Importantly, for the first time, reducing sedentary behavior as part of a global strategy for chronic disease prevention and control, which come from the Global Physical Activity Action Plan (2018–2030), in 2018 [46]. After a short time, the second edition of Physical Activity Guidelines for Americans published in November 2018, which further providing specific recommendations to reduce sedentary behaviors for reducing risk of disease [47].
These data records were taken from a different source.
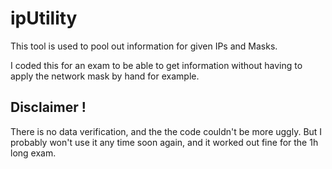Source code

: # ipUtility

This tool is used to pool out information for given IPs and Masks.

I coded this for an exam to be able to get information without having to apply the network mask by hand for example.

Disclaimer !
-
There is no data verification, and the the code couldn't be more uggly. But I probably won't use it any time soon again, and it worked out fine for the 1h long exam.
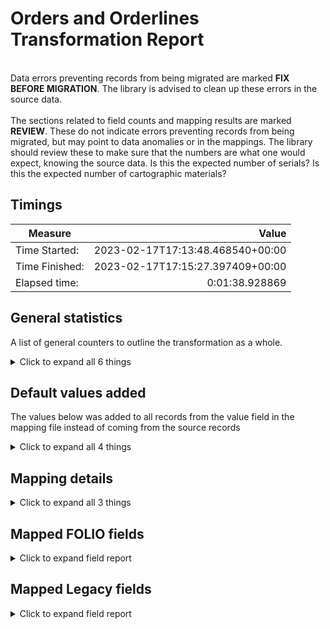 # Orders and Orderlines Transformation Report   
<br/>Data errors preventing records from being migrated are marked **FIX BEFORE MIGRATION**. The library is advised to clean up these errors in the source data.<br/><br/> The sections related to field counts and mapping results are marked **REVIEW**. These do not indicate errors preventing records from being migrated, but may point to data anomalies or in the mappings. The library should review these to make sure that the numbers are what one would expect, knowing the source data. Is this the expected number of serials? Is this the expected number of cartographic materials?
## Timings   
   
Measure | Value   
--- | ---:   
Time Started: | 2023-02-17T17:13:48.468540+00:00   
Time Finished: | 2023-02-17T17:15:27.397409+00:00   
Elapsed time: | 0:01:38.928869   
   
## General statistics    
A list of general counters to outline the transformation as a whole.    
<details><summary>Click to expand all 6 things</summary>     
   
Measure | Count   
--- | ---:   
Empty rows in sierra_orders.tsv | 0   
Instance ID mapped from previously migrated bib records | 2   
Number of files processed | 1   
Number of objects in source data file | 1   
Total rows in sierra_orders.tsv | 1   
</details>   
   
## Default values added    
The values below was added to all records from the value field in the mapping file instead of coming from the source records    
<details><summary>Click to expand all 4 things</summary>     
   
Measure | Count   
--- | ---:   
From Schema: approved -> False | 1   
From Schema: reEncumber -> False | 1   
From Schema: workflowStatus -> Pending | 1   
</details>   
   
## Mapping details    
    
<details><summary>Click to expand all 3 things</summary>     
   
Measure | Count   
--- | ---:   
Replaced s in ORD TYPE with Electronic Resource | 2   
Replaced s in ORD TYPE with One-Time | 1   
</details>   

## Mapped FOLIO fields
<details><summary>Click to expand field report</summary>     

FOLIO Field | Mapped | Unmapped  
--- | --- | ---:  
</details>   

## Mapped Legacy fields
<details><summary>Click to expand field report</summary>     

Legacy Field | Present | Mapped | Unmapped  
--- | --- | --- | ---:  
ORD TYPE | 1 (100.0%) | 1 (100%) | 0  
RECORD #(Order) | 1 (100.0%) | 1 (100%) | 0  
VENDOR | 1 (100.0%) | 1 (100%) | 0  
</details>   
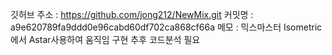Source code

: 깃허브 주소 : https://github.com/jong212/NewMix.git
커밋명 : a9e620789fa9ddd0e96cabd60df702ca868cf66a
메모 : 믹스마스터 Isometric에서 Astar사용하여 움직임 구현 추후 코드분석 필요
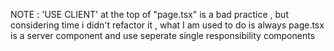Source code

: NOTE : 'USE CLIENT' at the top of "page.tsx" is a bad practice , but considering time i didn't refactor it , what I am used to do is always page.tsx is a server component 
and use seperate single responsibility components
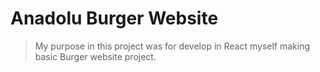 # Anadolu Burger Website

> My purpose in this project was for develop in React myself  making basic Burger website project.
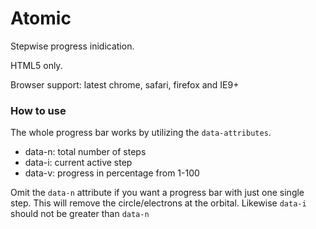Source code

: # Atomic

Stepwise progress inidication.

HTML5 only.

Browser support: latest chrome, safari, firefox and IE9+

### How to use

The whole progress bar works by utilizing the `data-attributes`.
- data-n: total number of steps
- data-i: current active step
- data-v: progress in percentage from 1-100

Omit the `data-n` attribute if you want a progress bar with just one single
step. This will remove the circle/electrons at the orbital. Likewise `data-i`
should not be greater than `data-n`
There were several limitations to consider in this study. Firstly, sedentary time using other devices such as phones and tablets were not captured. This could potentially impact the overall accuracy of the findings, as these devices are commonly used for work, entertainment, and communication. Secondly, this study only analyzed the independent effects of sedentary behavior on sleep disturbances. In this study, we solely examined the association between sedentary behavior and the risk of sleep disorders, without delving into the underlying mechanism or pathway through which sedentary behavior impacts sleep disorders. This is a proposition that we need to further explore in the future. Thirdly, in this study, we only collected a part of the participants’ demographic and lifestyle variables, and adjusted them in the statistical analysis. In fact, there may be confounding factors that have a significant impact on sleep disorders that we have not paid attention to, such as mental health conditions or medication use, which may lead to biased conclusions in the analysis. Furthermore, this study lacked information of different sleep disorders such as insomnia, sleep apnea, restless leg syndrome, and narcolepsy. Without this specific data, it is difficult to fully understand the impact of sedentary behavior on these individual sleep disorders. Further research that includes detailed information on the types of sleep disorders experienced by participants would provide a more comprehensive understanding of effects of sedentary behavior on various sleep outcomes. Finally, the samples in this study mainly come from a sample survey, and the results was taken as general evidence of the sampled population. They only reflect the relationship between sedentary behavior and sleep disorders in the sampled population. In future, we need to analyze the detail reasons and possible mechanisms of the positive relationship between sleep disorders and sedentary behavior to explore effective preventive intervention strategies.

Conclusion

In this nationally representative survey of the US population from 2005 to 2014, time spent in sedentary behaviors was positively associated with sleep disturbances among all participants. Moreover, we detected the mitigation role of vigorous recreational activities on sleep disturbances, among the participants with sedentary time more than 5 h. To some extent, vigorous recreational activities may mitigate the additional risk of sleep disorders associated with sedentary behaviors.